The seven-story Manbo Hotel (曼波 假期 飯店) in Hualien County collapsed during the demolition yesterday afternoon, crushing three vehicles.

There were no injuries at the time of going to press last night, local authorities said.

The Hualien County Police Department said it was checking footage from CCTV cameras along the road after reports reported that a scooter driver was crushed in the collapse.

Photo courtesy of a member of the public via CNA

However, the rider, surnamed Wang (王), called the county government to report that he was safe and went to the nearest police station to sign an affidavit.

The county government said it was in contact with Bai Sheng Construction Co (百盛 營造), which was responsible for the demolition, to see if there might be any people trapped in the rubble.

If there isn’t, the department said it would use heavy machinery to clear the debris and work through the night to restore road access by 10 a.m. today, though rains in the area would make the process difficult.

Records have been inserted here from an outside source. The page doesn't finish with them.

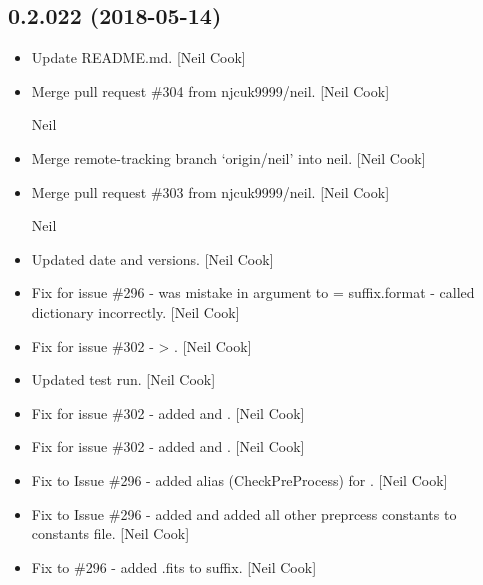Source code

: \documentclass[a4paper,10pt,english]{report}
\begin{document}
\subsection{0.2.022 (2018-05-14)}
\label{\detokenize{misc/changelog:id438}}\begin{itemize}
\item {} 
Update README.md. {[}Neil Cook{]}

\item {} 
Merge pull request \#304 from njcuk9999/neil. {[}Neil Cook{]}

Neil

\item {} 
Merge remote-tracking branch ‘origin/neil’ into neil. {[}Neil Cook{]}

\item {} 
Merge pull request \#303 from njcuk9999/neil. {[}Neil Cook{]}

Neil

\item {} 
Updated date and versions. {[}Neil Cook{]}

\item {} 
Fix for issue \#296 - was mistake in argument to  =
suffix.format  - called dictionary incorrectly. {[}Neil Cook{]}

\item {} 
Fix for issue \#302 -  \textendash{}\textgreater{} . {[}Neil Cook{]}

\item {} 
Updated test run. {[}Neil Cook{]}

\item {} 
Fix for issue \#302 - added  and . {[}Neil
Cook{]}

\item {} 
Fix for issue \#302 - added  and . {[}Neil
Cook{]}

\item {} 
Fix to Issue \#296 - added alias (CheckPreProcess) for
. {[}Neil Cook{]}

\item {} 
Fix to Issue \#296 - added  and added all other
preprcess constants to constants file. {[}Neil Cook{]}

\item {} 
Fix to \#296 - added .fits to suffix. {[}Neil Cook{]}


\end{itemize}
\end{document}
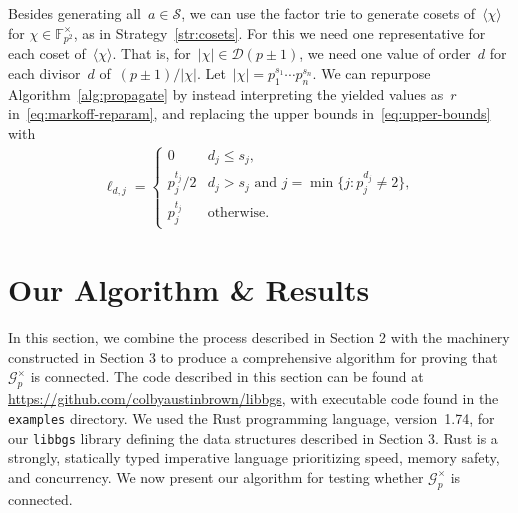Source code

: \documentclass{article}
\theoremstyle{definition}
\theoremstyle{remark}
\begin{document}
Besides generating all~$a \in \mathcal{S}$, we can use the factor trie to generate cosets of~$\langle \chi \rangle$ for $\chi \in \mathbb{F}_{p^2}^\times$, as in Strategy~\ref{str:cosets}.
For this we need one representative for each coset of~$\langle\chi\rangle$.
That is, for~$|\chi| \in \mathcal{D}(p \pm 1)$, we need one value of order~$d$ for each divisor~$d$ of~$(p \pm 1) / |\chi|$.
Let~$|\chi| = p_1^{s_1}\cdots p_n^{s_n}$.
We can repurpose Algorithm~\ref{alg:propagate} by instead interpreting the yielded values as~$r$ in~\eqref{eq:markoff-reparam}, and replacing the upper bounds in~\eqref{eq:upper-bounds} with
\begin{align}\label{eq:quotient-limit}
    \ell_{d,j} =
    \begin{cases}
        0 & d_j \leq s_j, \\
        p_j^{t_j} / 2 & d_j > s_j \text{ and } j = \min\{j : p_j^{d_j} \neq 2\}, \\
        p_j^{t_j} & \text{otherwise}.
    \end{cases}
\end{align}

\section{Our Algorithm \& Results}

In this section, we combine the process described in Section 2 with the machinery constructed in Section 3 to produce a comprehensive algorithm for proving that~$\mathcal{G}^\times_p$ is connected.
The code described in this section can be found at \url{https://github.com/colbyaustinbrown/libbgs}, with executable code found in the \texttt{examples} directory.
We used the Rust programming language, version~1.74, for our \texttt{libbgs} library defining the data structures described in Section 3.
Rust is a strongly, statically typed imperative language prioritizing speed, memory safety, and concurrency.
We now present our algorithm for testing whether $\mathcal{G}_p^\times$ is connected.
\end{document}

Photo courtesy of a reader

The district government has set up a Category 1 Disaster Response Center over the collapsed building.

It said it has asked concerned authorities to provide documents, including permits and licenses, regarding Bai Sheng and its demolition plans in order to better understand what may have caused the building to collapse.

The Hualien County Fire Department said there had been multiple fires related to the crushed vehicles. Parts of the collapsed building also struck a transformer from Taiwan Power Co (台電) in the area, causing a temporary power outage in the immediate vicinity of Guolian 5th Road and Guomin 9th Street.

Power was restored to most users at 4:30 p.m. yesterday.

Bai Sheng’s subcontractor Ya Guo Construction Co (亞 國 機械) said yesterday that the building’s front support pillars could be broken due to earthquakes or during the demolition process and could not support the weight of the building.